A new AI sandbox will be launched to test how AI can help make medicines safer for patients.
The programme will explore how AI can improve the assessment of accuracy and safety, better predict risks, and detect effects that existing approaches may not capture.
Currently, adverse reactions to drugs send around 250,000 people to hospital in the UK every year, costing the NHS over £2 billion annually and around 90 per cent of drugs fail during development. This is partly because existing methods cannot always predict how medicines will behave in people.
The Medicines and Healthcare products Regulatory Agency (MHRA) will establish a new regulatory “sandbox”, which will give companies and researchers a controlled testing environment to work with regulators to explore how AI tools could be used to better understand medicines safety and predict potential side effects.
The sandbox will allow innovators to test AI tools that have the potential to predict how medicines behave in the body, including how they are absorbed, processed and whether they may cause harm.

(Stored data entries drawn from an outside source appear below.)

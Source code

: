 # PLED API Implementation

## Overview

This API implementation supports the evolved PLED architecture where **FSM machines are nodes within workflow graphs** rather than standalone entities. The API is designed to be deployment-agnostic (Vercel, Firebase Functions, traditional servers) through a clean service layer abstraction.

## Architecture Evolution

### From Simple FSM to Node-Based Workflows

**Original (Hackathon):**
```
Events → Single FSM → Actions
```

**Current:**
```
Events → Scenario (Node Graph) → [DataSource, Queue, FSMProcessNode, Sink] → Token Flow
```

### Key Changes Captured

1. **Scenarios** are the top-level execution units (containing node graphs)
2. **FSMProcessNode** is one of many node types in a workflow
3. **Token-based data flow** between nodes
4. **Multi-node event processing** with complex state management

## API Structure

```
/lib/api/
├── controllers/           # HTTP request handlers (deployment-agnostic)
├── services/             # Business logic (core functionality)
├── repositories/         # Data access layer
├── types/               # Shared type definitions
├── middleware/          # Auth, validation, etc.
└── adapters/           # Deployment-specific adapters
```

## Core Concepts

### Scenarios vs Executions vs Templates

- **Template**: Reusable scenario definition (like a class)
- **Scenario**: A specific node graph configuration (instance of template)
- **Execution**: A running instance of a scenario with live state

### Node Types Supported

Backed by from the UK Government’s Regulatory Innovation Office, the programme will explore how better use of clinical data can improve understanding of how medicines work across different groups, including those often underrepresented in studies such as children, older people and people from diverse backgrounds.
Up to five AI-driven approaches will be tested in the first phase.

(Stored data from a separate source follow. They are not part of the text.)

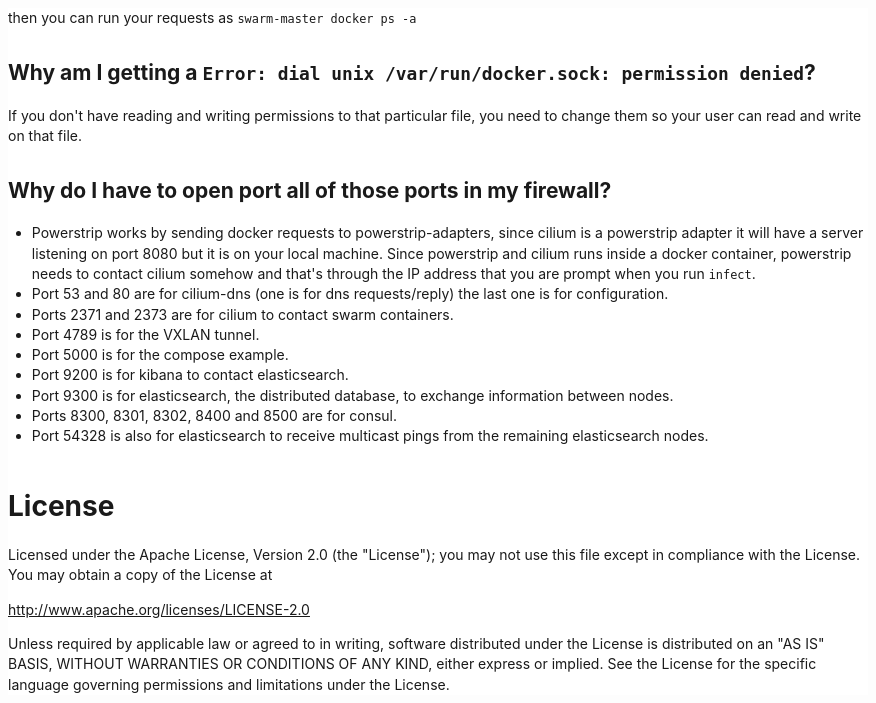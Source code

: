 then you can run your requests as `swarm-master docker ps -a`

## Why am I getting a `Error: dial unix /var/run/docker.sock: permission denied`?

If you don't have reading and writing permissions to that particular file, you
need to change them so your user can read and write on that file.

## Why do I have to open port all of those ports in my firewall?

- Powerstrip works by sending docker requests to powerstrip-adapters, since
cilium is a powerstrip adapter it will have a server listening on port 8080 but
it is on your local machine. Since powerstrip and cilium runs inside a docker
container, powerstrip needs to contact cilium somehow and that's through the IP
address that you are prompt when you run `infect`.
- Port 53 and 80 are for cilium-dns (one is for dns requests/reply) the last one
is for configuration.
- Ports 2371 and 2373 are for cilium to contact swarm containers.
- Port 4789 is for the VXLAN tunnel.
- Port 5000 is for the compose example.
- Port 9200 is for kibana to contact elasticsearch.
- Port 9300 is for elasticsearch, the distributed database, to exchange
information between nodes.
- Ports 8300, 8301, 8302, 8400 and 8500 are for consul.
- Port 54328 is also for elasticsearch to receive multicast pings from the
remaining elasticsearch nodes.

# License

Licensed under the Apache License, Version 2.0 (the "License"); you may not use
this file except in compliance with the License.  You may obtain a copy of the
License at

   http://www.apache.org/licenses/LICENSE-2.0

Unless required by applicable law or agreed to in writing, software distributed
under the License is distributed on an "AS IS" BASIS, WITHOUT WARRANTIES OR
CONDITIONS OF ANY KIND, either express or implied.  See the License for the
specific language governing permissions and limitations under the License.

Health Innovation Minister Preet Gill said: “The AI revolution is here, and we want our NHS staff to be the first in the queue, armed with rigorously tested clinical AI tools.
“By giving innovators a safe space to test these tools alongside regulators, we can build the evidence base needed to get safer, more effective treatments to patients faster. That means fewer adverse reactions, less reliance on animal testing, and a smarter, more efficient medicines development process.

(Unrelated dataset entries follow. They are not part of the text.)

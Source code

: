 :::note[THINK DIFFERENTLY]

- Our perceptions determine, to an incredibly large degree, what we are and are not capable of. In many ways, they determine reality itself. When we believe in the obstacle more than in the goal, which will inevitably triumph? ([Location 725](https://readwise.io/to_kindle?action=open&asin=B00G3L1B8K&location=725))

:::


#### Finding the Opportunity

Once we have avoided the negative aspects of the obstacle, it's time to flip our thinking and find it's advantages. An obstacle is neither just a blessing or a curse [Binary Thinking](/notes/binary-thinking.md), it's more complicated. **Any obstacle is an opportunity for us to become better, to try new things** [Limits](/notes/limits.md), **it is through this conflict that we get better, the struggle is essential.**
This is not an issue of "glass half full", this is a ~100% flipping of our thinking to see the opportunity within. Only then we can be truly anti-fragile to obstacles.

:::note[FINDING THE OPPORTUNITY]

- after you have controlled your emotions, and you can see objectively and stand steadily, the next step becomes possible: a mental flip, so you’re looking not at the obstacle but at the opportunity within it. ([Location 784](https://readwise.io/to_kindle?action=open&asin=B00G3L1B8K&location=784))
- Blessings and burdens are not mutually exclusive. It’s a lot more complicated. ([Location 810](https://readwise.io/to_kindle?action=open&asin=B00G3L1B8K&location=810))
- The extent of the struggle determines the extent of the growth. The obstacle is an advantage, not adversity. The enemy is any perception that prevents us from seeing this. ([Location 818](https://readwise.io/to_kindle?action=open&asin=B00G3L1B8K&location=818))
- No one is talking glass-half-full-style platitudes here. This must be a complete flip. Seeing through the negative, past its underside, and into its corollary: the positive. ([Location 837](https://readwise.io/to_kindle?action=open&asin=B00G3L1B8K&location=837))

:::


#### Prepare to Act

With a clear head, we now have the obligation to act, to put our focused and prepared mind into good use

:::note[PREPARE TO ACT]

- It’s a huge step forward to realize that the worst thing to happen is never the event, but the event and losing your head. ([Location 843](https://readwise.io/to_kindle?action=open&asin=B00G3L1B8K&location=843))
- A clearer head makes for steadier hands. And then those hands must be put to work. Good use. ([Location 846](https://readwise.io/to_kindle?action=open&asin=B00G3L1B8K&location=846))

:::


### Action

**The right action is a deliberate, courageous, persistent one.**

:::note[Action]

“Through our 10 Year Health Plan, we are driving the NHS to be the most AI-enabled healthcare system in the world.”
Science Minister Lord Vallance said: “Too many promising medicines fail late in development or never reach patients because the evidence needed to support them is difficult and slow to generate.
“By leveraging our strengths in life sciences, AI and pro-innovation regulation, this sandbox will help make the UK one of the best places in the world to develop the next generation of medicines safely.”